ジャッキーブラウンの元ネタと聞いて観たのだが…『天はすべて許し給う』
『天はすべて許し給う』を鑑賞。
タランティーノが『ジャッキー・ブラウン』を撮るときに参考にしたという作品であり、その一点だけで是が非でも観たかったが、DVDはボックスのみの販売だわ、当然ながらレンタルにはないわで、半ば諦めていた。しかし、こないだのエントリでも軽く触れたシネフィル後輩くんが見事にそれを所有しており、借りて観ることができた。ぼくの中で作品名だけがひとり歩きしている状態だったので念願叶ったといえる。ありがたやありがたや(ちなみに一緒に貸してくれたのがファスビンダーの『不安は魂を食いつくす』でこれ一緒に観れてよかった。感想はのちほど)
金持ちの未亡人とその庭師のメロドラマであり、彼女たちは深く愛し合うんだけど、身分違いの恋に世間は冷ややかな目線を送り、息子たちの猛反対もあって、離ればなれになってしまう……というのが主なあらすじ。

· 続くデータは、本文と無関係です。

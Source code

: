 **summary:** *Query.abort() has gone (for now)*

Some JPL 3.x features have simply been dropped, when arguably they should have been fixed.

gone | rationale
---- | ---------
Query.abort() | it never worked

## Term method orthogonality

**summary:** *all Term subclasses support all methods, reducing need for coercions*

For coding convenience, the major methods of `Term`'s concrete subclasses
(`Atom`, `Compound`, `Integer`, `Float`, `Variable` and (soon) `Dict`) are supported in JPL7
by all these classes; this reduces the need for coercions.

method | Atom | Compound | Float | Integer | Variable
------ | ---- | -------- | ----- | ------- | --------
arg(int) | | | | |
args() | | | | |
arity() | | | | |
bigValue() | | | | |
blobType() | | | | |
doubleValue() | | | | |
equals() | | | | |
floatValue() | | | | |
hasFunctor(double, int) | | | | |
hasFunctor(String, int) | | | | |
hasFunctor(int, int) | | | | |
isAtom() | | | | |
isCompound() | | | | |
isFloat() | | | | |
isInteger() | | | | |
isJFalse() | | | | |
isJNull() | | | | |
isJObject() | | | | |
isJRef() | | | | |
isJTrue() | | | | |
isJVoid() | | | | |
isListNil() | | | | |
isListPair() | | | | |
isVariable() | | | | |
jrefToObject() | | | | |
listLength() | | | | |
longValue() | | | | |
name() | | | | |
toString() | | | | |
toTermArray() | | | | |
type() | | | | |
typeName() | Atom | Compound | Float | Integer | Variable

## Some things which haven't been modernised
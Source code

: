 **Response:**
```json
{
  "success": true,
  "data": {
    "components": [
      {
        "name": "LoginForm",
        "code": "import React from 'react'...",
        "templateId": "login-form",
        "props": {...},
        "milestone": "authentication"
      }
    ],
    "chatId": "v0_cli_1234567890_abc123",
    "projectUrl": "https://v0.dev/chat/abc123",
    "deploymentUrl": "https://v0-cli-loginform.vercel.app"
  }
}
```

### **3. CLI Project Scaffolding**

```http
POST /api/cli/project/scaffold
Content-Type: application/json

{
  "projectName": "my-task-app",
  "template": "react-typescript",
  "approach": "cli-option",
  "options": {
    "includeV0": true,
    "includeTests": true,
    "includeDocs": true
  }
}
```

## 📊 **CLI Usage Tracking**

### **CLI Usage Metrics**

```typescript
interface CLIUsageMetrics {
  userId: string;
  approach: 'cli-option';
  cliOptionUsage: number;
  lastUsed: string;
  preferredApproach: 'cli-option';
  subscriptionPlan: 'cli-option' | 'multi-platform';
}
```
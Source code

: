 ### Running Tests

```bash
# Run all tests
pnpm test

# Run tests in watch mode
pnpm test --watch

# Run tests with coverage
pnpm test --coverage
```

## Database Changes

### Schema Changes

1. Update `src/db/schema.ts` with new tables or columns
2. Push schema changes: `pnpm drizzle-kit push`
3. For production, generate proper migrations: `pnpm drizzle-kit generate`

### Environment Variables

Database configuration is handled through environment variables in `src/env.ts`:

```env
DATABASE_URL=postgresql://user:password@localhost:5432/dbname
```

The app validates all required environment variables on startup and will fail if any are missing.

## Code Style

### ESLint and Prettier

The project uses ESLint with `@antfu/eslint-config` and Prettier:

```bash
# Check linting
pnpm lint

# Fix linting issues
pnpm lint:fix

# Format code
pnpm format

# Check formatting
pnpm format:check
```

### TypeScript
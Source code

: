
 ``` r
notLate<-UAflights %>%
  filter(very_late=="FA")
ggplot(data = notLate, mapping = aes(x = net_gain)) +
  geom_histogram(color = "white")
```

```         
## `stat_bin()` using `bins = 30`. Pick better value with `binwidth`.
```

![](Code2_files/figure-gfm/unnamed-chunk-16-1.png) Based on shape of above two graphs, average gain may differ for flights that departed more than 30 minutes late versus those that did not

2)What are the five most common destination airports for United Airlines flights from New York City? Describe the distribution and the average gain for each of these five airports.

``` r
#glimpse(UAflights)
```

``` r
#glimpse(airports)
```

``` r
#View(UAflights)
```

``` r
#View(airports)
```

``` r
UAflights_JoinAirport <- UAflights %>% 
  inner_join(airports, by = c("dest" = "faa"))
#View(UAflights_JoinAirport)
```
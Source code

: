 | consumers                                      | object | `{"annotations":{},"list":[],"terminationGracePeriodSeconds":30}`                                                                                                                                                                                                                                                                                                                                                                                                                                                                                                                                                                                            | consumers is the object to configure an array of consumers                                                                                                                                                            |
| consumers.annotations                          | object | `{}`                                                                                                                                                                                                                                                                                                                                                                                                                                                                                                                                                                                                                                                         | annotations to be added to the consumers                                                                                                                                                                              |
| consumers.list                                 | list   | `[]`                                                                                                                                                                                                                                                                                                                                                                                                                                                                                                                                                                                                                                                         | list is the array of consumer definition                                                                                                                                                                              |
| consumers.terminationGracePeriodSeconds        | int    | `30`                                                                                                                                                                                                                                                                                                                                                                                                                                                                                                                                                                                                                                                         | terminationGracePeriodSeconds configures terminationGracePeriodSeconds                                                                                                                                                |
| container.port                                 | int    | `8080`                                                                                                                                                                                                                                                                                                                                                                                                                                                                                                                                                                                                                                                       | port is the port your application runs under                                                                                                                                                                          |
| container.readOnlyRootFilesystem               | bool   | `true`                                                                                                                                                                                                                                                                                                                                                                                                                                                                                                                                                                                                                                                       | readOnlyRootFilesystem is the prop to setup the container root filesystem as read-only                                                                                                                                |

なるほど。古典と呼ばれてるだけあって、様々なメロドラマの原点をここに見た気がする。そもそもストーリーがとても分かりやすく、誰にでもこれは起こり得る話であり、くりぃむしちゅーのANNにマツコデラックスがゲストで出た際、リスナーからの相談ハガキとして、これに近いものが送られてきたことがあった。もっと言えば『東京ラブストーリー』のその後を赤名リカ側から描くとこういう作品になるかもしれない。これをスケールアップさせたものが香港映画の傑作『ラヴソング』だとも思うし、それこそファスビンダーの『不安は魂を食いつくす』や町山さんが指摘しているように『エデンより彼方に』など……ということを言い出したらキリがないのでやめておく。
登場人物たちに寄り添うような優しくも突き刺さる旋律、まるでダンスを踊るかの如く優雅に動くカメラ、ありとあらゆる撮影テクニックが詰め込まれているがウェルズのような気の衒い方ではなく、この物語には必然ではないかというくらいピンポイントで見事な使われ方をしている。仰々しい演技も急転直下な展開(まさに昼ドラ的というべき)も、この話になくてはならない存在であり、90分というランタイムのタイトさも含め完璧な作品だと思った。非の打ちどころがないのである。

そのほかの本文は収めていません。